The symbol of rebirth was central to <Transition>, the performance by Maruyama Tokio. At the performance site, two chairs were facing across a long distance. One of the chairs was balanced on a globe set under one leg. On the floor, small wooden blocks were scattered like stepping stones. Maruyama, holding a ruler in his mouth, crossed the room stepping on the blocks, sat on the unstable chair and fell back. He arose immediately and walked back to the other chair standing the wood blocks upright along the way. When he got to the opposite chair, he seated a skeleton on it and placed an artificial eye in its eye socket. The skeleton then fell over and Maruyama let the ruler drop from his mouth. Then he tied netting which had been spread on the floor beforehand. Suddenly, he dashed out of the window behind him, climbed over a fence, and ran off into the bushes on the hill. In the room, the fallen skeleton and chair were left. The fall of the ruler symbolizing human rationality obviously represented the fall of the rational world. Righting the wood blocks which were once trodden on represented the transition from the utilization of nature to its recovery. Furthermore, putting the eye in the skeleton obviously represented rebirth. The ending of the performance, when Tokio overturned everything he had done, has two possible interpretations: the destruction of or the rebirth from a destroyed world. We are the ones who must choose.
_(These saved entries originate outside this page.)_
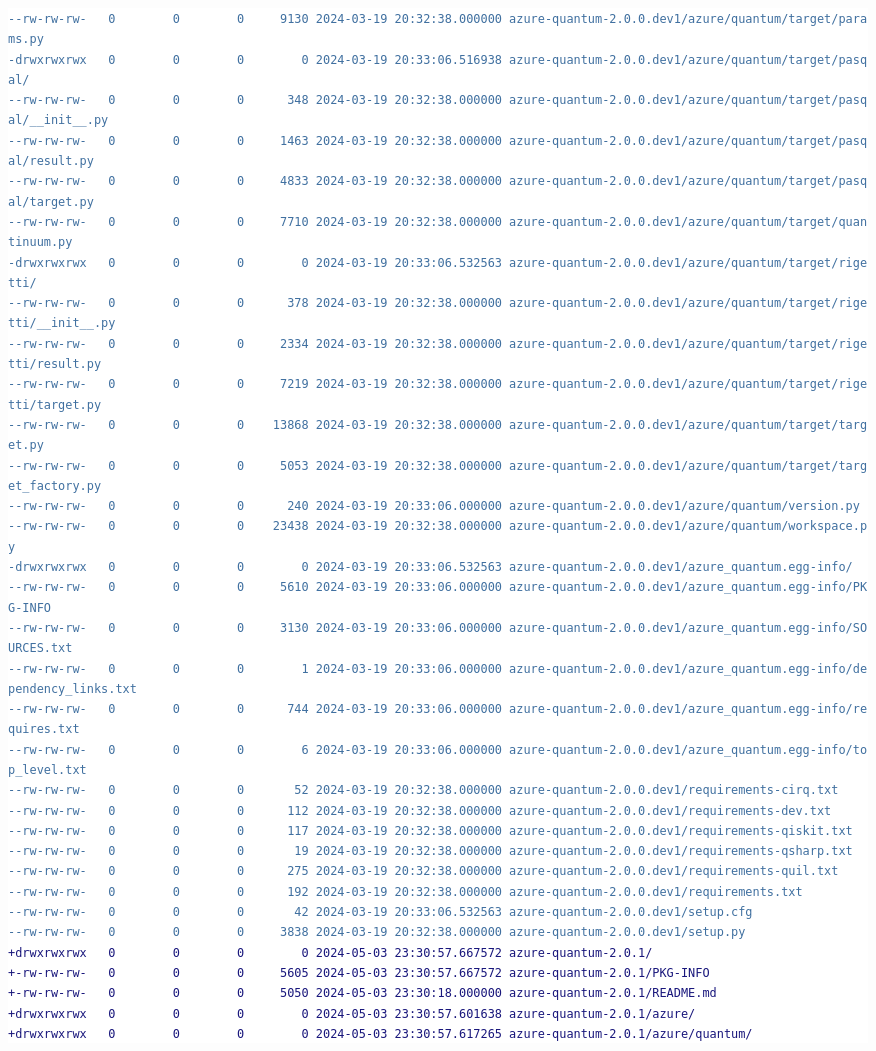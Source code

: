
 ```diff
--rw-rw-rw-   0        0        0     9130 2024-03-19 20:32:38.000000 azure-quantum-2.0.0.dev1/azure/quantum/target/params.py
-drwxrwxrwx   0        0        0        0 2024-03-19 20:33:06.516938 azure-quantum-2.0.0.dev1/azure/quantum/target/pasqal/
--rw-rw-rw-   0        0        0      348 2024-03-19 20:32:38.000000 azure-quantum-2.0.0.dev1/azure/quantum/target/pasqal/__init__.py
--rw-rw-rw-   0        0        0     1463 2024-03-19 20:32:38.000000 azure-quantum-2.0.0.dev1/azure/quantum/target/pasqal/result.py
--rw-rw-rw-   0        0        0     4833 2024-03-19 20:32:38.000000 azure-quantum-2.0.0.dev1/azure/quantum/target/pasqal/target.py
--rw-rw-rw-   0        0        0     7710 2024-03-19 20:32:38.000000 azure-quantum-2.0.0.dev1/azure/quantum/target/quantinuum.py
-drwxrwxrwx   0        0        0        0 2024-03-19 20:33:06.532563 azure-quantum-2.0.0.dev1/azure/quantum/target/rigetti/
--rw-rw-rw-   0        0        0      378 2024-03-19 20:32:38.000000 azure-quantum-2.0.0.dev1/azure/quantum/target/rigetti/__init__.py
--rw-rw-rw-   0        0        0     2334 2024-03-19 20:32:38.000000 azure-quantum-2.0.0.dev1/azure/quantum/target/rigetti/result.py
--rw-rw-rw-   0        0        0     7219 2024-03-19 20:32:38.000000 azure-quantum-2.0.0.dev1/azure/quantum/target/rigetti/target.py
--rw-rw-rw-   0        0        0    13868 2024-03-19 20:32:38.000000 azure-quantum-2.0.0.dev1/azure/quantum/target/target.py
--rw-rw-rw-   0        0        0     5053 2024-03-19 20:32:38.000000 azure-quantum-2.0.0.dev1/azure/quantum/target/target_factory.py
--rw-rw-rw-   0        0        0      240 2024-03-19 20:33:06.000000 azure-quantum-2.0.0.dev1/azure/quantum/version.py
--rw-rw-rw-   0        0        0    23438 2024-03-19 20:32:38.000000 azure-quantum-2.0.0.dev1/azure/quantum/workspace.py
-drwxrwxrwx   0        0        0        0 2024-03-19 20:33:06.532563 azure-quantum-2.0.0.dev1/azure_quantum.egg-info/
--rw-rw-rw-   0        0        0     5610 2024-03-19 20:33:06.000000 azure-quantum-2.0.0.dev1/azure_quantum.egg-info/PKG-INFO
--rw-rw-rw-   0        0        0     3130 2024-03-19 20:33:06.000000 azure-quantum-2.0.0.dev1/azure_quantum.egg-info/SOURCES.txt
--rw-rw-rw-   0        0        0        1 2024-03-19 20:33:06.000000 azure-quantum-2.0.0.dev1/azure_quantum.egg-info/dependency_links.txt
--rw-rw-rw-   0        0        0      744 2024-03-19 20:33:06.000000 azure-quantum-2.0.0.dev1/azure_quantum.egg-info/requires.txt
--rw-rw-rw-   0        0        0        6 2024-03-19 20:33:06.000000 azure-quantum-2.0.0.dev1/azure_quantum.egg-info/top_level.txt
--rw-rw-rw-   0        0        0       52 2024-03-19 20:32:38.000000 azure-quantum-2.0.0.dev1/requirements-cirq.txt
--rw-rw-rw-   0        0        0      112 2024-03-19 20:32:38.000000 azure-quantum-2.0.0.dev1/requirements-dev.txt
--rw-rw-rw-   0        0        0      117 2024-03-19 20:32:38.000000 azure-quantum-2.0.0.dev1/requirements-qiskit.txt
--rw-rw-rw-   0        0        0       19 2024-03-19 20:32:38.000000 azure-quantum-2.0.0.dev1/requirements-qsharp.txt
--rw-rw-rw-   0        0        0      275 2024-03-19 20:32:38.000000 azure-quantum-2.0.0.dev1/requirements-quil.txt
--rw-rw-rw-   0        0        0      192 2024-03-19 20:32:38.000000 azure-quantum-2.0.0.dev1/requirements.txt
--rw-rw-rw-   0        0        0       42 2024-03-19 20:33:06.532563 azure-quantum-2.0.0.dev1/setup.cfg
--rw-rw-rw-   0        0        0     3838 2024-03-19 20:32:38.000000 azure-quantum-2.0.0.dev1/setup.py
+drwxrwxrwx   0        0        0        0 2024-05-03 23:30:57.667572 azure-quantum-2.0.1/
+-rw-rw-rw-   0        0        0     5605 2024-05-03 23:30:57.667572 azure-quantum-2.0.1/PKG-INFO
+-rw-rw-rw-   0        0        0     5050 2024-05-03 23:30:18.000000 azure-quantum-2.0.1/README.md
+drwxrwxrwx   0        0        0        0 2024-05-03 23:30:57.601638 azure-quantum-2.0.1/azure/
+drwxrwxrwx   0        0        0        0 2024-05-03 23:30:57.617265 azure-quantum-2.0.1/azure/quantum/
```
After reviewing all the works in this exhibition, I continue to reflect on the concept characterized by its logo with the overlapping words "eco" and "ego."
Some people say the protection of nature may be impossible while others argue its importance on many levels. It is true that human existence is based on manipulating nature. It is also true, in a way, that religion, science, art, civilization, and culture emerged only when we separated ourselves from nature. However, was it not the alchemic vision that prevailed for so long, longer than those of religion, science and art in our history? The concept of religion is said to have taken its current form at the time of the Reformation. Science and art are also modern concepts. We begin to notice that our culture is losing its foothold when our civilization, which was thought to have controlled nature through technical means, becomes increasingly directionless. Is it possible to go back to the point where we separated from nature? No, it is not. However, by questioning authority, attending to our surroundings, and experiencing the death and rebirth of ego in a symbolic way, we can approach the matter from an artistic viewpoint instead of retreating into the intolerance of fundamentalism. Art must also be reborn together with the city and its people.